JEANE FREEMAN was “unaware” of ‘crucial information’ in the early stages of the coronavirus pandemic, a Westminster committee has heard.

The Health Secretary was said not to have been told about certain issues with PPE prior to discussions with a trade union.

The claims were made by NHS Fife’s employee director and activist for Unison Wilma Brown during a meeting of the Scottish affairs committee today.

Ms Brown told MPs:  “I did find that sometimes the guidance that came out, especially in the early days, the Cabinet Secretary wasn't always informed of everything that was going on.

“Because in Unison we also had regular telephone conferences with the cabinet secretary, and there were a number of things that I raised to her around PPE that she was not aware of.

“I think that she's as good as what she's told but I don't think she was always told everything that was going on.”

She was responding to a question by Conservative MP John Lamont about whether it was the Scottish or UK Government who were mainly giving care providers directions, and how good the communication had been.

Douglas Ross MP, and Scottish Conservatives leader, asked Ms Brown for further details on her remarks later.

He said: “How concerning, during a pandemic, was that to you and your members that perhaps the cabinet secretary for health in Scotland was not fully briefed, not fully aware, of crucial issues you were bringing to the table?

She replied: “Very concerning. Very concerning that she was not aware. I spoke generally in that comment, but [a] specific [example] would be, she was not aware of the PPE situation at its worst. “So I think that that was extremely concerning and I wondered why on earth she was not given that information. Certainly when I gave her some information, things moved very quickly.

The committee also heard about the challenges with testing for social care staff, with Scottish Care chief executive Donald Macaskill telling MPs the current situation was “wholly unacceptable”

He said: “ I think it has been well publicised in the last 10 days to 14 days real challenge with the UK Social Care portal.

“As of this morning the helpline of that portal is saying that there is an expectation of six to seven days before you get your result back. Now that is wholly, and utterly unacceptable.

“I have had discussions with the cabinet secretary and the testing unit at the Scottish Government and they are seeking to maximise the ability of NHS Scotland  to undertake more tests in Scotland. “We're very well aware of the pressure on the UK portal system and there isn't sufficient ability utilising that resource alone to give the carehome sector in Scotland the confidence that we can get the turnarounds to enable staff to be tested, get the result and be at work in a safe manner.”
Mr Macaskill also said he thought the "worried well" were taking coronavirus testing capacity which should be reserved for care workers, and added that care workers must have priority.

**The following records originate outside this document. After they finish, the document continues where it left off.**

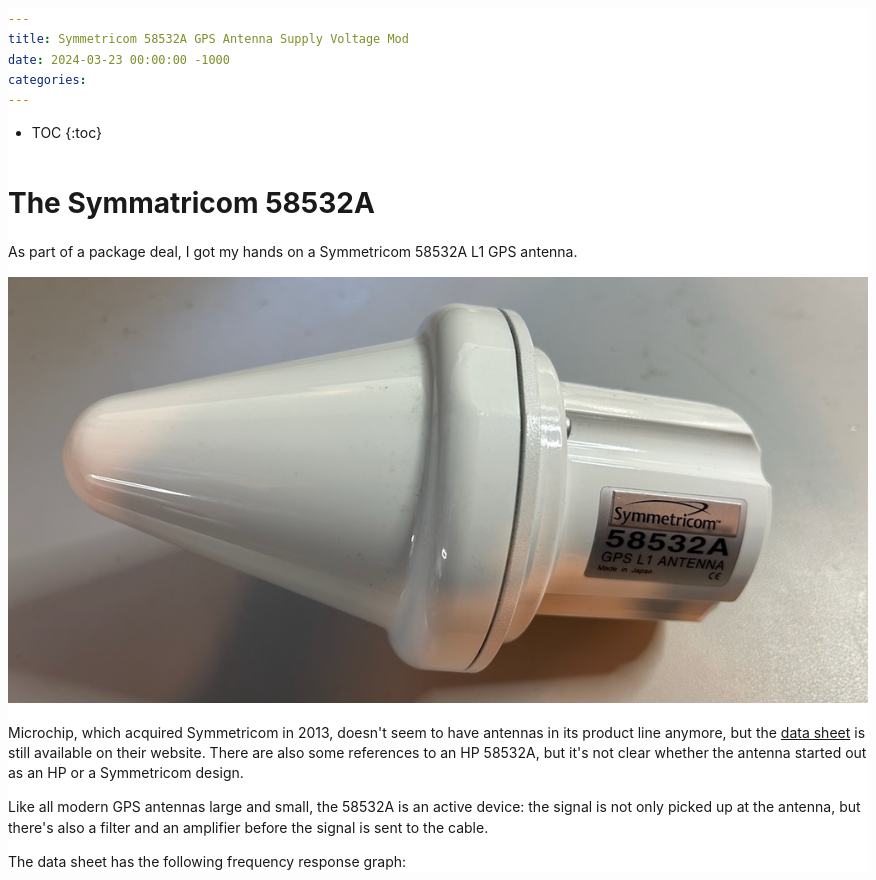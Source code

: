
 ```yaml
---
title: Symmetricom 58532A GPS Antenna Supply Voltage Mod
date: 2024-03-23 00:00:00 -1000
categories:
---
```


* TOC
{:toc}

# The Symmatricom 58532A

As part of a package deal, I got my hands on a Symmetricom 58532A L1
GPS antenna.

![Symmetricom 58532A antenna](/assets/s58532a/58532A_antenna.jpg)

Microchip, which acquired Symmetricom in 2013, doesn't seem to have antennas
in its product line anymore, but the 
[data sheet](https://www.microsemi.com/document-portal/doc_view/133381-58532a-datasheet) 
is still available on their website. There are also some references to an
HP 58532A, but it's not clear whether the antenna started out as an HP or a
Symmetricom design.

Like all modern GPS antennas large and small, the 58532A is an active device: the 
signal is not only picked up at the antenna, but there's also a filter and an amplifier
before the signal is sent to the cable.

The data sheet has the following frequency response graph:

Theresa Fyffe, Director at the Royal College of Nursing Scotland spoke about the government's recent immigration changes and how that would impact the care sector.
She said: "We expect the UK Government to ensure that internationally educated nurses are supported to work in the UK, and therefore call for them to continue to be exempt from the salary threshold and to be included on any shortage, or priority occupations.

"I am shocked that we equate a lower salary as somehow low skilled, so if you#re paid more you look like you have a higher skill.

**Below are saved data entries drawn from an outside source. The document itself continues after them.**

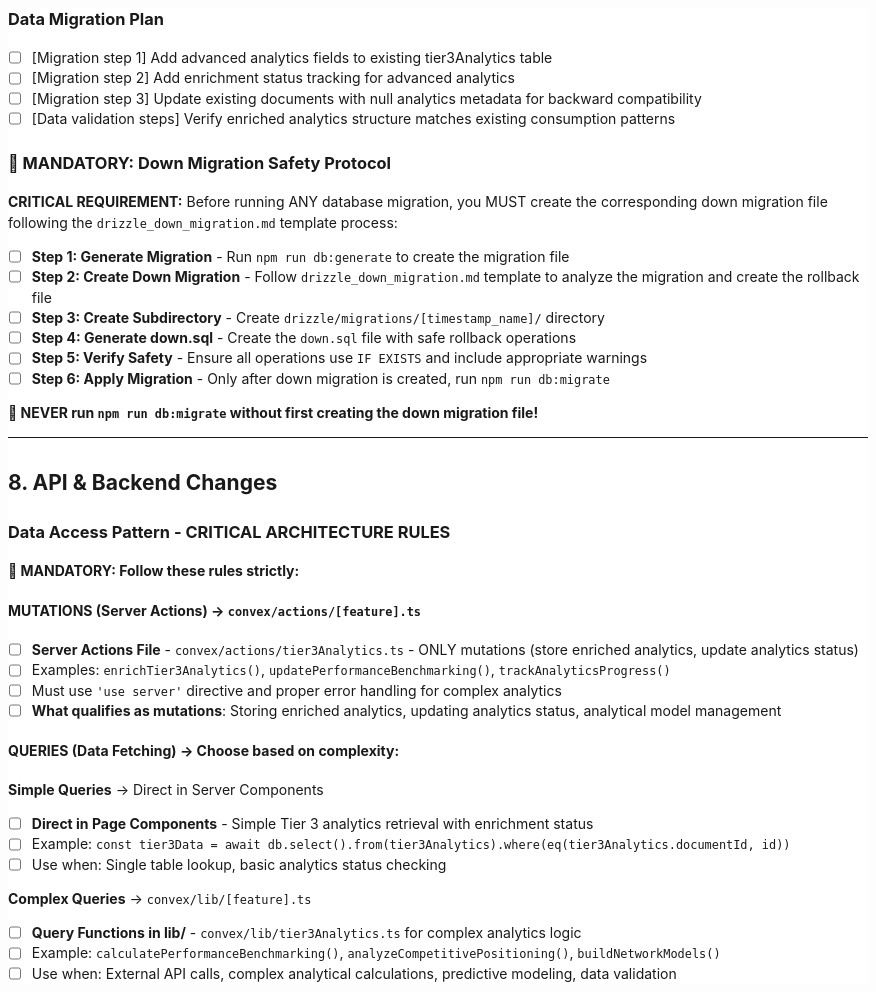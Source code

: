 ### Data Migration Plan
- [ ] [Migration step 1] Add advanced analytics fields to existing tier3Analytics table
- [ ] [Migration step 2] Add enrichment status tracking for advanced analytics
- [ ] [Migration step 3] Update existing documents with null analytics metadata for backward compatibility
- [ ] [Data validation steps] Verify enriched analytics structure matches existing consumption patterns

### 🚨 MANDATORY: Down Migration Safety Protocol
**CRITICAL REQUIREMENT:** Before running ANY database migration, you MUST create the corresponding down migration file following the `drizzle_down_migration.md` template process:

- [ ] **Step 1: Generate Migration** - Run `npm run db:generate` to create the migration file
- [ ] **Step 2: Create Down Migration** - Follow `drizzle_down_migration.md` template to analyze the migration and create the rollback file
- [ ] **Step 3: Create Subdirectory** - Create `drizzle/migrations/[timestamp_name]/` directory
- [ ] **Step 4: Generate down.sql** - Create the `down.sql` file with safe rollback operations
- [ ] **Step 5: Verify Safety** - Ensure all operations use `IF EXISTS` and include appropriate warnings
- [ ] **Step 6: Apply Migration** - Only after down migration is created, run `npm run db:migrate`

**🛑 NEVER run `npm run db:migrate` without first creating the down migration file!**

---

## 8. API & Backend Changes

### Data Access Pattern - CRITICAL ARCHITECTURE RULES

**🚨 MANDATORY: Follow these rules strictly:**

#### **MUTATIONS (Server Actions)** → `convex/actions/[feature].ts`
- [ ] **Server Actions File** - `convex/actions/tier3Analytics.ts` - ONLY mutations (store enriched analytics, update analytics status)
- [ ] Examples: `enrichTier3Analytics()`, `updatePerformanceBenchmarking()`, `trackAnalyticsProgress()`
- [ ] Must use `'use server'` directive and proper error handling for complex analytics
- [ ] **What qualifies as mutations**: Storing enriched analytics, updating analytics status, analytical model management

#### **QUERIES (Data Fetching)** → Choose based on complexity:

**Simple Queries** → Direct in Server Components
- [ ] **Direct in Page Components** - Simple Tier 3 analytics retrieval with enrichment status
- [ ] Example: `const tier3Data = await db.select().from(tier3Analytics).where(eq(tier3Analytics.documentId, id))`
- [ ] Use when: Single table lookup, basic analytics status checking

**Complex Queries** → `convex/lib/[feature].ts`
- [ ] **Query Functions in lib/** - `convex/lib/tier3Analytics.ts` for complex analytics logic
- [ ] Example: `calculatePerformanceBenchmarking()`, `analyzeCompetitivePositioning()`, `buildNetworkModels()`
- [ ] Use when: External API calls, complex analytical calculations, predictive modeling, data validation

"If you have ever experienced the care of a care worker, care worker team working with registered nurses in end of life care of somebody, I would defy anyone to say that is a low skill. 

"That is the most fundamental point of somebody's life, end of life, that when they are cared for in the way that I have seen that is not what I would describe them as." 

Ms Fyffe said the industry was facing "significant workforce shortages for nursing support workers across all health and care sectors."